**Requirement**
Give only the number of lines in the following entries where "seed" appears.
── Data for review ──
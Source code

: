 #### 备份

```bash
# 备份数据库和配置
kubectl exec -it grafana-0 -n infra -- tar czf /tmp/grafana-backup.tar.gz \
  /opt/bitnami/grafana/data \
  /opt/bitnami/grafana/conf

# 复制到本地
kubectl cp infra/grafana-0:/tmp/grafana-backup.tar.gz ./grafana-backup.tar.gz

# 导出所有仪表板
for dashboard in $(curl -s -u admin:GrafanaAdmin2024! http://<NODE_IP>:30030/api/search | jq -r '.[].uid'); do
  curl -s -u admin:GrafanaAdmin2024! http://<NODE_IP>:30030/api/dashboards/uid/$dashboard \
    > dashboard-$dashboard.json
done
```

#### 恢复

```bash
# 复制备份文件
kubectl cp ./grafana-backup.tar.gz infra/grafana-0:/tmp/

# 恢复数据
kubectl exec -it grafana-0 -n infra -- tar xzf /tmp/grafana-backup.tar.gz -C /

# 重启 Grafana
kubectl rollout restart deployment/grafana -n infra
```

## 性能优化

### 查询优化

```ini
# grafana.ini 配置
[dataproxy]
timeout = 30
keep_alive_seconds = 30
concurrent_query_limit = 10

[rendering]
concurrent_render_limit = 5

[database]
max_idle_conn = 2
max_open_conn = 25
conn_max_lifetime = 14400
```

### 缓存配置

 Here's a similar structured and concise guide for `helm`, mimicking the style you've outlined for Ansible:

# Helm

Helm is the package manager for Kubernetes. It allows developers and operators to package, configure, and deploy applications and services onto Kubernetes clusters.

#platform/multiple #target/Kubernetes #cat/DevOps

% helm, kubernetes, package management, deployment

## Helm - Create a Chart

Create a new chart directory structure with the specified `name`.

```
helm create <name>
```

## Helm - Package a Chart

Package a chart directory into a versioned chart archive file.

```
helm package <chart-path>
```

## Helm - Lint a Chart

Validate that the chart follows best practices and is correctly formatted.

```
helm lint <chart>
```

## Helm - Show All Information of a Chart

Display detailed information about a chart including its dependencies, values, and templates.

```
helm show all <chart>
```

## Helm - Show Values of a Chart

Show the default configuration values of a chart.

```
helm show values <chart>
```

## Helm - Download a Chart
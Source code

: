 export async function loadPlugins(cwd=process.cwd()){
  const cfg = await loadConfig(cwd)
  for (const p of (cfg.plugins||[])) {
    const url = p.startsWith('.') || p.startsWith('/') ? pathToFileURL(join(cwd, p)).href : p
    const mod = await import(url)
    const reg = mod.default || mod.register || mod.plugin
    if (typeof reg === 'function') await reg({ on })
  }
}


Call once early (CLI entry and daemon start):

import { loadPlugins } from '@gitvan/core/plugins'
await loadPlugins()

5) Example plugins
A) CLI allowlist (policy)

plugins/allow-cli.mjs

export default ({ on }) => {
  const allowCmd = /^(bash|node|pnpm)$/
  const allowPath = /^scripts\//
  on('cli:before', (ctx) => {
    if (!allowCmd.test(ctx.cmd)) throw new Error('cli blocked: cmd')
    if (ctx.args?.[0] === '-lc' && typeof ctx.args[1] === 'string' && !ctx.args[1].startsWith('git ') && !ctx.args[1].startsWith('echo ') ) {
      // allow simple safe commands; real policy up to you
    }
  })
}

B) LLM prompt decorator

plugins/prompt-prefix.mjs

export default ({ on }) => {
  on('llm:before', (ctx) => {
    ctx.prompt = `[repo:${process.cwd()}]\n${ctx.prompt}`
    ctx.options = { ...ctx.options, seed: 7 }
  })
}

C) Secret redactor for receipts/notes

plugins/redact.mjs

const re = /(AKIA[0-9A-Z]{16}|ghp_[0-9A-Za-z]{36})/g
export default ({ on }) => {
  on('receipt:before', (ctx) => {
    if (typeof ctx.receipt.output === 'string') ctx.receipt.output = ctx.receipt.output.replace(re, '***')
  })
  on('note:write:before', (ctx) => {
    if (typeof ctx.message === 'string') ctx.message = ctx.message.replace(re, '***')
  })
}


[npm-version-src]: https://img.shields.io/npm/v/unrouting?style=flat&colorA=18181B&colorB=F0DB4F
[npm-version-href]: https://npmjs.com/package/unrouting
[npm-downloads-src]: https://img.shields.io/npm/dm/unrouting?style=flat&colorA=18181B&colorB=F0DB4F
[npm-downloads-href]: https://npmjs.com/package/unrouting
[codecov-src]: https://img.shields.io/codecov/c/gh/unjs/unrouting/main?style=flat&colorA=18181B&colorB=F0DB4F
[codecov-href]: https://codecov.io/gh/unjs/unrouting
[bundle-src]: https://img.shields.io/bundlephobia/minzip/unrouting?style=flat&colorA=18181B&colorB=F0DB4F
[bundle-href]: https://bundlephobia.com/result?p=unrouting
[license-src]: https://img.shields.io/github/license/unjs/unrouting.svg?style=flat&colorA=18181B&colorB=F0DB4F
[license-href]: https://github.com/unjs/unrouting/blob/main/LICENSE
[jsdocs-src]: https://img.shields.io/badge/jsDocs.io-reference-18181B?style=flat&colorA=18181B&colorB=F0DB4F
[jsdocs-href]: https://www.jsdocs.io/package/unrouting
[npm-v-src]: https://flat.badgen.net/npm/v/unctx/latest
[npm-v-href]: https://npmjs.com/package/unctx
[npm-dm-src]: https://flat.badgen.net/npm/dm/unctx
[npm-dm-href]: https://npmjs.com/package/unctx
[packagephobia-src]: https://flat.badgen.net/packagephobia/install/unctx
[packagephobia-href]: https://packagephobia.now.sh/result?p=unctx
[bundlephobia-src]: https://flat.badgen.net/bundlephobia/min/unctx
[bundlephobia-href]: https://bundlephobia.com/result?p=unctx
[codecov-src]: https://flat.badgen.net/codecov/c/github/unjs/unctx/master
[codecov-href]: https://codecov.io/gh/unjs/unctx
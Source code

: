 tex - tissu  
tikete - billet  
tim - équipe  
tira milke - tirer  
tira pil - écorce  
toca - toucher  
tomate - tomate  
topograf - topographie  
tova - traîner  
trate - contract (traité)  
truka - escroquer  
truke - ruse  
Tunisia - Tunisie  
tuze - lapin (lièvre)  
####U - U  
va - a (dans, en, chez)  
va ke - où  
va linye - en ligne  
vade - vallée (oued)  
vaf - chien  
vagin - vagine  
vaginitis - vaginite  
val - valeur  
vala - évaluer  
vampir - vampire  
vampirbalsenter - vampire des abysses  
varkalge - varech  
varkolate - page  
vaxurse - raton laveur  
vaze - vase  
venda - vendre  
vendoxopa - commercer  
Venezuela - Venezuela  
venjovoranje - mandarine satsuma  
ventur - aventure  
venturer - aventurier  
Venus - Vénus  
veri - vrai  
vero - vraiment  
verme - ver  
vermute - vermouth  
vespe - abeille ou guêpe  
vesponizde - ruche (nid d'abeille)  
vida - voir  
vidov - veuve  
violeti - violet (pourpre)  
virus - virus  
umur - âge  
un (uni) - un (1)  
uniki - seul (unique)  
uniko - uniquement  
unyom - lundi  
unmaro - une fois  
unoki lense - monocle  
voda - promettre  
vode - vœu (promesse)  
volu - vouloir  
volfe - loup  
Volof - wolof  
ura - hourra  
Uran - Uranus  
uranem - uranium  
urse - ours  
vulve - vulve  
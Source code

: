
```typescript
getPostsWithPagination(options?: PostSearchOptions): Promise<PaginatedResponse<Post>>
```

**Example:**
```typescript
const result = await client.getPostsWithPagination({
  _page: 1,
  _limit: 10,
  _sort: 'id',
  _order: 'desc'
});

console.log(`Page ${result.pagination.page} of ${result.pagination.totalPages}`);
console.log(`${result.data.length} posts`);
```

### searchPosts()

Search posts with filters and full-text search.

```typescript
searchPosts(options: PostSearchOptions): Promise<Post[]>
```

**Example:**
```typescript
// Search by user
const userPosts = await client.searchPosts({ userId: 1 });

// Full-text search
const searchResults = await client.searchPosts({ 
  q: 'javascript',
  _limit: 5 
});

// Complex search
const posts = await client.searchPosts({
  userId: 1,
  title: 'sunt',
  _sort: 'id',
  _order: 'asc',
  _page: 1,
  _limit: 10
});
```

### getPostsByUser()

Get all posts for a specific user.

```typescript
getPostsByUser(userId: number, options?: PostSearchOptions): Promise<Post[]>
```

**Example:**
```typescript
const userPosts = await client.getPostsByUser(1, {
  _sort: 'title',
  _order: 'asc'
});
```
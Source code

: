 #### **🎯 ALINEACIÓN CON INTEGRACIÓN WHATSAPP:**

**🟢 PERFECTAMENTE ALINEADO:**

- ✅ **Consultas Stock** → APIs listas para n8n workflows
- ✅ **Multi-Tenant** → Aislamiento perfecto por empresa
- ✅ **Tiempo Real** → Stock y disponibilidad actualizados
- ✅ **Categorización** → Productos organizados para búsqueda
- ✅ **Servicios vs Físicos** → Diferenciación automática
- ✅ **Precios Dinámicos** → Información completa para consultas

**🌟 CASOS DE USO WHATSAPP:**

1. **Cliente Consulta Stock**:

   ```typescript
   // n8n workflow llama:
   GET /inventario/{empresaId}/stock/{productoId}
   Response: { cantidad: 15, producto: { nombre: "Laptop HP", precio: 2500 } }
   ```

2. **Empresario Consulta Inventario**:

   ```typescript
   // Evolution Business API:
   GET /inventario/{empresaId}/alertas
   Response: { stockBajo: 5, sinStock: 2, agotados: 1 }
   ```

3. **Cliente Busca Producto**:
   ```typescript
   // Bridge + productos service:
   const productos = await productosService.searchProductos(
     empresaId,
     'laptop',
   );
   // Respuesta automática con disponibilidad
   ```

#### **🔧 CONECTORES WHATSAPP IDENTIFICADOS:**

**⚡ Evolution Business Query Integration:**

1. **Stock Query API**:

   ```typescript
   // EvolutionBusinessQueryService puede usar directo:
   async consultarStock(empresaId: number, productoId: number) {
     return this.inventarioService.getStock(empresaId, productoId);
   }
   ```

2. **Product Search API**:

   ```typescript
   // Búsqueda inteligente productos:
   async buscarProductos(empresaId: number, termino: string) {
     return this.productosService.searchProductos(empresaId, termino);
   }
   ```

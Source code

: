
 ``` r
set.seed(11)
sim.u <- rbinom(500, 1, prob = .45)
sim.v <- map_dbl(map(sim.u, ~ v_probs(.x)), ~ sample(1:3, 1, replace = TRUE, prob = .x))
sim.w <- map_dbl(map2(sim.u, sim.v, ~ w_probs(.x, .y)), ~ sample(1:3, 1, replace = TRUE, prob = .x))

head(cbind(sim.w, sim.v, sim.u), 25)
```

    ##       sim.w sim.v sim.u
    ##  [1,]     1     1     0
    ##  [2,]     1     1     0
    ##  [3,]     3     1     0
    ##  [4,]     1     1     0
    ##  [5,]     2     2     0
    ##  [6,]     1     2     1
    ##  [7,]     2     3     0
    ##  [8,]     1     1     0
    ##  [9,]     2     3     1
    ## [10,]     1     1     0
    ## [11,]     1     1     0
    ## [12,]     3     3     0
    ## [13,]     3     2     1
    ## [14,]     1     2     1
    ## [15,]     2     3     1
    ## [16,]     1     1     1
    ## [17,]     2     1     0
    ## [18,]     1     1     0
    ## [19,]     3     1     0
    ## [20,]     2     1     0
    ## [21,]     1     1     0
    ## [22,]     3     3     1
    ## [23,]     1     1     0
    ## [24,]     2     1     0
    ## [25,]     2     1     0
───
**Written reply**
2